**To do:** The response should be the records below, repeated exactly, with each picture left out.
(Exercise material begins)
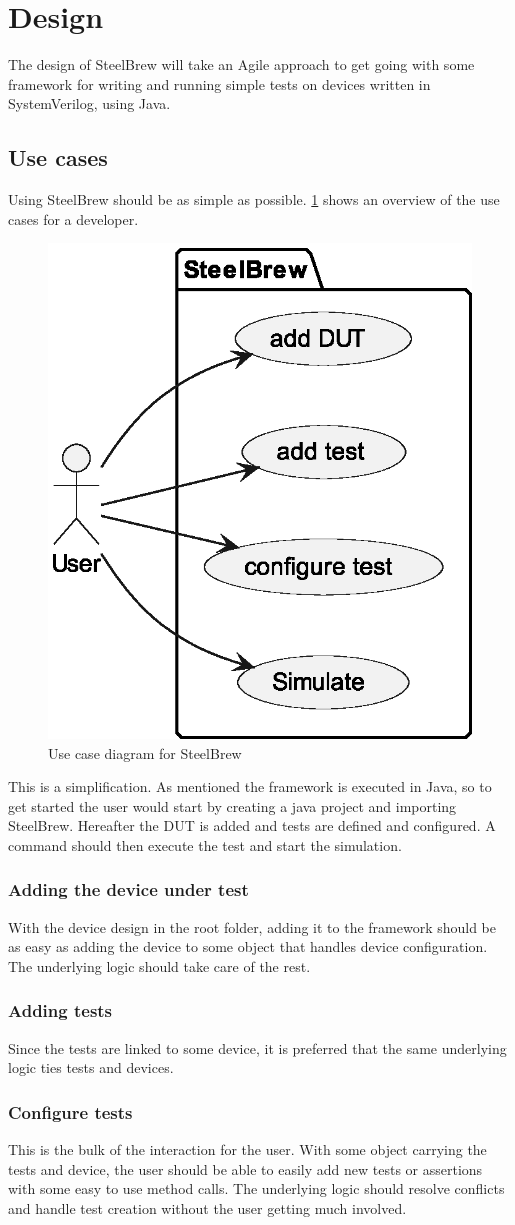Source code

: \section{Design}\label{sec:05}
The design of SteelBrew will take an Agile approach to get going with some framework for writing and running simple tests on devices written in SystemVerilog, using Java.
\subsection{Use cases}
Using SteelBrew should be as simple as possible. \cref{fig:usecases} shows an overview of the use cases for a developer.
\begin{figure}
    \centering
    \caption{Use case diagram for SteelBrew}\label{fig:usecases}
    \includegraphics[width=.3\textwidth]{out/plantuml/usecase/usecase.eps}
\end{figure}
This is a simplification. As mentioned the framework is executed in Java, so to get started the user would start by creating a java project and importing SteelBrew. Hereafter the DUT is added and tests are defined and configured. A command should then execute the test and start the simulation.
\subsubsection{Adding the device under test}
With the device design in the root folder, adding it to the framework should be as easy as adding the device to some object that handles device configuration. The underlying logic should take care of the rest.
\subsubsection{Adding tests}
Since the tests are linked to some device, it is preferred that the same underlying logic ties tests and devices.
\subsubsection{Configure tests}
This is the bulk of the interaction for the user. With some object carrying the tests and device, the user should be able to easily add new tests or assertions with some easy to use method calls. The underlying logic should resolve conflicts and handle test creation without the user getting much involved.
(Exercise material ends)
**Reply to the task:**
Source code

: \section{Design}\label{sec:05}
The design of SteelBrew will take an Agile approach to get going with some framework for writing and running simple tests on devices written in SystemVerilog, using Java.
\subsection{Use cases}
Using SteelBrew should be as simple as possible. \cref{fig:usecases} shows an overview of the use cases for a developer.
\begin{figure}
    \centering
    \caption{Use case diagram for SteelBrew}\label{fig:usecases}
    \includegraphics[width=.3\textwidth]{out/plantuml/usecase/usecase.eps}
\end{figure}
This is a simplification. As mentioned the framework is executed in Java, so to get started the user would start by creating a java project and importing SteelBrew. Hereafter the DUT is added and tests are defined and configured. A command should then execute the test and start the simulation.
\subsubsection{Adding the device under test}
With the device design in the root folder, adding it to the framework should be as easy as adding the device to some object that handles device configuration. The underlying logic should take care of the rest.
\subsubsection{Adding tests}
Since the tests are linked to some device, it is preferred that the same underlying logic ties tests and devices.
\subsubsection{Configure tests}
This is the bulk of the interaction for the user. With some object carrying the tests and device, the user should be able to easily add new tests or assertions with some easy to use method calls. The underlying logic should resolve conflicts and handle test creation without the user getting much involved.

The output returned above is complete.